Tool Helps Find The Cause Of Web-Site Glitches

Mercury Interactive adds statistical-analysis engine with built-in rules to Topaz software
Knowing that a Web site is in trouble is one thing--most network-and systems-management tools will do triggering alerts when a server is crashing or there's a network glitch. Pinpointing the cause is another matter.

But help may be on the way. Mercury Interactive Corp. has added a module to Topaz, its Web-performance monitoring software, designed to let administrators zero in on the most likely causes for problems.

The Auto RCA (root-cause analysis) module is a statistical-analysis engine with built-in rules used to measure system and Web performance. Performance data is compared with the rules; the results can help an administrator pinpoint where trouble originated.

Determining a trouble spot saves IT managers a lot of time, says Jasmine Noel, an analyst at Hurwitz Group. "When customers first see the app tanking, that's when they need RCA," she says. "Without RCA, it's hard to find the piece among the app code, database, server, network, firewall, and all the other features. Topaz with RCA could easily turn a half-hour job into five minutes." Mercury Interactive isn't the first to offer root-cause analysis in its Web-performance tool, Noel says, but most tools require administrators to write the rules themselves.

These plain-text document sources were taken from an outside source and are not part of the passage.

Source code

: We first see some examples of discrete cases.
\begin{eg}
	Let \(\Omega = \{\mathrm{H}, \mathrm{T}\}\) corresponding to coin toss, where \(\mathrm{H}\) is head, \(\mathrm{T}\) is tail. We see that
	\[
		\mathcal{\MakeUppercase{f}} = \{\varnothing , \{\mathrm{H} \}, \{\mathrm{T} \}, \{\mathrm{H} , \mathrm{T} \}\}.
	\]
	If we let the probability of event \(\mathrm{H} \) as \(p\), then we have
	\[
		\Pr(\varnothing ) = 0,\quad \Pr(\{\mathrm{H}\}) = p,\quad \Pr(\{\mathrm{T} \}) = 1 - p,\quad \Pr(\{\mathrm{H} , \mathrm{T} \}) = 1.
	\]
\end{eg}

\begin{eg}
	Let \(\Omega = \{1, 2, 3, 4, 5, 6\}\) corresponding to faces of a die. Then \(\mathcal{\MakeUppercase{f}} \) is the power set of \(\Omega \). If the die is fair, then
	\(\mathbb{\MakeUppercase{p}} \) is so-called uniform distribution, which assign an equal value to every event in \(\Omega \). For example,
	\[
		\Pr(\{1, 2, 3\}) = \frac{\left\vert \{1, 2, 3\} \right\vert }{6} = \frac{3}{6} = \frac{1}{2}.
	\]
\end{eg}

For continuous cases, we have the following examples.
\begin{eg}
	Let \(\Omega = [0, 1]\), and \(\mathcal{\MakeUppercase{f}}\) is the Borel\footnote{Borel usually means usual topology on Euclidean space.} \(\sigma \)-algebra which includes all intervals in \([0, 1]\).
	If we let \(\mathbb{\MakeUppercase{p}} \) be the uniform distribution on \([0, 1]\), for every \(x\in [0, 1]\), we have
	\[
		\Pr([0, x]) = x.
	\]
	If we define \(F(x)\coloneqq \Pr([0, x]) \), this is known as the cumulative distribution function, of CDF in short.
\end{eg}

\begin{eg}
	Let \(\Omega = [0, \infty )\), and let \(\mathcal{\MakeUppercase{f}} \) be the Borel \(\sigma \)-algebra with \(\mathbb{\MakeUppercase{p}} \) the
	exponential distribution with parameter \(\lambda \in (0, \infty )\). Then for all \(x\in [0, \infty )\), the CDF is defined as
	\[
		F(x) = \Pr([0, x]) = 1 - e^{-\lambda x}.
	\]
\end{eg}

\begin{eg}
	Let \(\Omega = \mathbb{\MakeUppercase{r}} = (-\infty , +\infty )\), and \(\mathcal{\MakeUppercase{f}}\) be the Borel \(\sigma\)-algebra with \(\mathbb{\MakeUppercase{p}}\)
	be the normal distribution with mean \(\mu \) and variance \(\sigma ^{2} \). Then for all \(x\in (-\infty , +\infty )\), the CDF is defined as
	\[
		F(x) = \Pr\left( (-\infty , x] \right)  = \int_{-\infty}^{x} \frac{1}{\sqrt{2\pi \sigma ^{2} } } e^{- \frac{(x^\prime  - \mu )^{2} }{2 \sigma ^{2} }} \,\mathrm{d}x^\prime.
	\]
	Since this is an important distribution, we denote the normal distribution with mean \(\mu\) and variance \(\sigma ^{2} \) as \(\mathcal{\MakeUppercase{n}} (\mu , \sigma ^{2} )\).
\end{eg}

The Auto RCA module creates a baseline and collects performance data from all aspects of a company's Internet infrastructure. The statistical engine applies those baselines to any system abnormalities Topaz picks up. The comparison pinpoints the most likely source of a problem and filters out the vast amounts of irrelevant data. Auto RCA is available now for $15,000.

PHH Arval, the vehicle-leasing and fleet-management subsidiary of holding company Cendant Corp., installed Mercury Interactive's Auto RCA last week. "Ultimately, we expect it will help make sure the site isn't down, our clients are more satisfied, and increase our revenue," says Tim Talbot, senior VP of IT at the Hunt Valley, Md., company. Fine-tuning the Web site's performance is key, Talbot says, because 30% to 40% of PHH Arval's $2 billion annual revenue comes from the company's growing Internet business.